Here are the step-by-step solutions for the three problems on your worksheet.
Problem 1: The Shed Roof Beam
Step 1: Identify the shape.
The diagram shows a right-angled triangle formed by the roof beam, the width of the shed, and the height of the roof.
* The
width (base) is $5\text{ m}$.
* The
height is $1.3\text{ m}$.
* The
roof beam is the hypotenuse (the longest side).
Step 2: Use Pythagoras' Theorem.
The formula is $a^2 + b^2 = c^2$, where $c$ is the hypotenuse.
$$5^2 + 1.3^2 = c^2$$
Step 3: Calculate the squares.
$$5 \times 5 = 25$$
$$1.3 \times 1.3 = 1.69$$
Step 4: Add them together.
$$25 + 1.69 = 26.69$$
So, $c^2 = 26.69$.
Step 5: Find the square root.
To find the length of the beam ($c$), take the square root of $26.69$.
$$\sqrt{26.69} \approx 5.1662\dots$$
Step 6: Round to 1 decimal place (1dp).
The second decimal digit is $6$, which is $5$ or greater, so we round up the first digit.
$$5.166\dots \rightarrow 5.2$$
***
Problem 2: Captain's Geo-Cache Hunt
Step 1: Visualize the triangle.
Captain starts at a point, walks West, and then needs to go South to reach the treasure. This creates a right-angled triangle.
* The distance he walked West is one leg:
$24\text{ m}$.
* The straight-line distance from his starting point to the treasure is the hypotenuse:
$40\text{ m}$.
* The distance he needs to walk South is the missing leg (let's call it $b$).

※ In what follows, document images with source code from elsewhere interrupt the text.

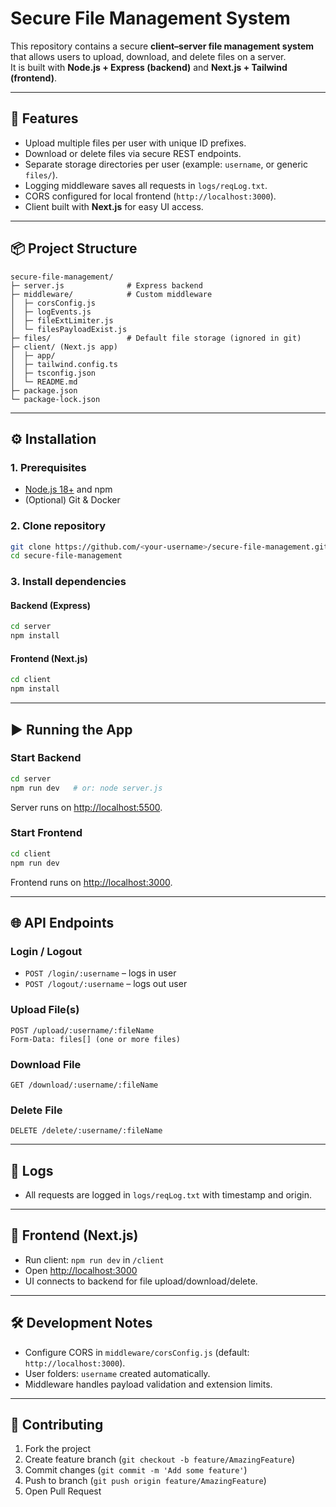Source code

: # Secure File Management System

This repository contains a secure **client–server file management system** that allows users to upload, download, and delete files on a server.  
It is built with **Node.js + Express (backend)** and **Next.js + Tailwind (frontend)**.

---

## 🚀 Features
- Upload multiple files per user with unique ID prefixes.
- Download or delete files via secure REST endpoints.
- Separate storage directories per user (example: `username`, or generic `files/`).
- Logging middleware saves all requests in `logs/reqLog.txt`.
- CORS configured for local frontend (`http://localhost:3000`).
- Client built with **Next.js** for easy UI access.

---

## 📦 Project Structure
```
secure-file-management/
├─ server.js              # Express backend
├─ middleware/            # Custom middleware
│  ├─ corsConfig.js
│  ├─ logEvents.js
│  ├─ fileExtLimiter.js
│  └─ filesPayloadExist.js
├─ files/                 # Default file storage (ignored in git)
├─ client/ (Next.js app)
│  ├─ app/
│  ├─ tailwind.config.ts
│  ├─ tsconfig.json
│  └─ README.md
├─ package.json
└─ package-lock.json
```

---

## ⚙️ Installation

### 1. Prerequisites
- [Node.js 18+](https://nodejs.org/) and npm
- (Optional) Git & Docker

### 2. Clone repository
```bash
git clone https://github.com/<your-username>/secure-file-management.git
cd secure-file-management
```

### 3. Install dependencies

#### Backend (Express)
```bash
cd server
npm install
```

#### Frontend (Next.js)
```bash
cd client
npm install
```

---

## ▶️ Running the App

### Start Backend
```bash
cd server
npm run dev   # or: node server.js
```
Server runs on [http://localhost:5500](http://localhost:5500).

### Start Frontend
```bash
cd client
npm run dev
```
Frontend runs on [http://localhost:3000](http://localhost:3000).

---

## 🌐 API Endpoints

### Login / Logout
- `POST /login/:username` – logs in user  
- `POST /logout/:username` – logs out user  

### Upload File(s)
```http
POST /upload/:username/:fileName
Form-Data: files[] (one or more files)
```

### Download File
```http
GET /download/:username/:fileName
```

### Delete File
```http
DELETE /delete/:username/:fileName
```

---

## 📝 Logs
- All requests are logged in `logs/reqLog.txt` with timestamp and origin.

---

## 🎨 Frontend (Next.js)
- Run client: `npm run dev` in `/client`
- Open [http://localhost:3000](http://localhost:3000)
- UI connects to backend for file upload/download/delete.

---

## 🛠 Development Notes
- Configure CORS in `middleware/corsConfig.js` (default: `http://localhost:3000`).
- User folders: `username` created automatically.
- Middleware handles payload validation and extension limits.

---

## 🤝 Contributing
1. Fork the project
2. Create feature branch (`git checkout -b feature/AmazingFeature`)
3. Commit changes (`git commit -m 'Add some feature'`)
4. Push to branch (`git push origin feature/AmazingFeature`)
5. Open Pull Request

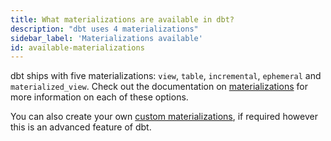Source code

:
 ```yaml
---
title: What materializations are available in dbt?
description: "dbt uses 4 materializations"
sidebar_label: 'Materializations available'
id: available-materializations
---
```


dbt ships with five <Term id="materialization">materializations</Term>: `view`, `table`, `incremental`, `ephemeral` and `materialized_view`.
Check out the documentation on [materializations](/docs/build/materializations) for more information on each of these options.

You can also create your own [custom materializations](/guides/advanced/creating-new-materializations), if required however this is an advanced feature of dbt.
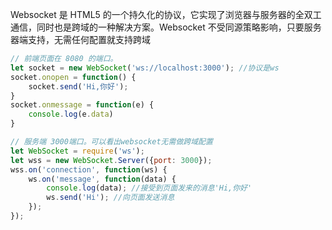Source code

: Websocket 是 HTML5 的一个持久化的协议，它实现了浏览器与服务器的全双工通信，同时也是跨域的一种解决方案。Websocket 不受同源策略影响，只要服务器端支持，无需任何配置就支持跨域

```js
// 前端页面在 8080 的端口。
let socket = new WebSocket('ws://localhost:3000'); //协议是ws
socket.onopen = function() {
    socket.send('Hi,你好');
}
socket.onmessage = function(e) {
    console.log(e.data)
}

```

```js
// 服务端 3000端口。可以看出websocket无需做跨域配置
let WebSocket = require('ws');
let wss = new WebSocket.Server({port: 3000});
wss.on('connection', function(ws) {
    ws.on('message', function(data) {
        console.log(data); //接受到页面发来的消息'Hi,你好'
        ws.send('Hi'); //向页面发送消息
    });
});
```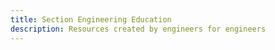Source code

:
 ```yaml
---
title: Section Engineering Education
description: Resources created by engineers for engineers
---
```

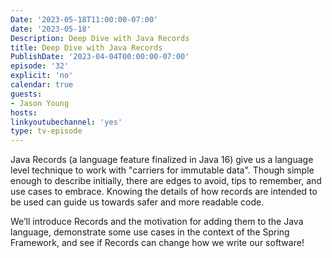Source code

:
 ```yaml
---
Date: '2023-05-18T11:00:00-07:00'
date: '2023-05-18'
Description: Deep Dive with Java Records
title: Deep Dive with Java Records
PublishDate: '2023-04-04T00:00:00-07:00'
episode: '32'
explicit: 'no'
calendar: true
guests:
- Jason Young
hosts:
linkyoutubechannel: 'yes'
type: tv-episode
---
```


Java Records (a language feature finalized in Java 16) give us a language level technique to work with "carriers for immutable data". Though simple enough to describe initially, there are edges to avoid, tips to remember, and use cases to embrace. Knowing the details of how records are intended to be used can guide us towards safer and more readable code.

We’ll introduce Records and the motivation for adding them to the Java language, demonstrate some use cases in the context of the Spring Framework, and see if Records can change how we write our software!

Step 2: Set up Pythagoras' Theorem.
$$a^2 + b^2 = c^2$$
$$24^2 + b^2 = 40^2$$
Step 3: Calculate the squares.
$$24 \times 24 = 576$$
$$40 \times 40 = 1600$$
Step 4: Solve for $b^2$.
$$576 + b^2 = 1600$$
Subtract $576$ from $1600$:
$$b^2 = 1600 - 576$$
$$b^2 = 1024$$
Step 5: Find the square root.
$$\sqrt{1024} = 32$$
***
Problem 3: The Tower Anchor Line
Step 1: Identify the sides.
This is another right-angled triangle involving the tower, the ground, and the anchor line.
* The
tower height is a leg:
$96\text{ ft}$.
* The
anchor line is the hypotenuse:
$105\text{ ft}$.
* The
distance from the tower along the ground is the missing leg (let's call it $a$).
Step 2: Set up Pythagoras' Theorem.
$$a^2 + 96^2 = 105^2$$
Step 3: Calculate the squares.
$$96 \times 96 = 9216$$
$$105 \times 105 = 11025$$
Step 4: Solve for $a^2$.
$$a^2 + 9216 = 11025$$
Subtract $9216$ from $11025$:
$$a^2 = 11025 - 9216$$
$$a^2 = 1809$$
Step 5: Find the square root.
$$\sqrt{1809} \approx 42.532\dots$$
Step 6: Round to the nearest foot.
The decimal part is $.53$, which is less than $.5$? No, wait. $.53$ is greater than $.5$. Let's look closer.
Actually, standard rounding rules: if the decimal is $.5$ or higher, round up. If it is lower than $.5$, round down.
$42.532...$
The digit after the decimal is $5$. So we round up to $43$.
*Self-Correction Check:* Let's double check $\sqrt{1809}$.
$42^2 = 1764$
$43^2 = 1849$
$1809$ is closer to $1849$ (difference of $40$) than to $1764$ (difference of $45$).
Therefore, $43$ is the correct nearest whole number.
Final Answer:
1) 5.2m
2) 32m
3) 43ft
Parent Tip: Review the logic above to help your child master the concept of pythagorean theorem word problems worksheet answer key.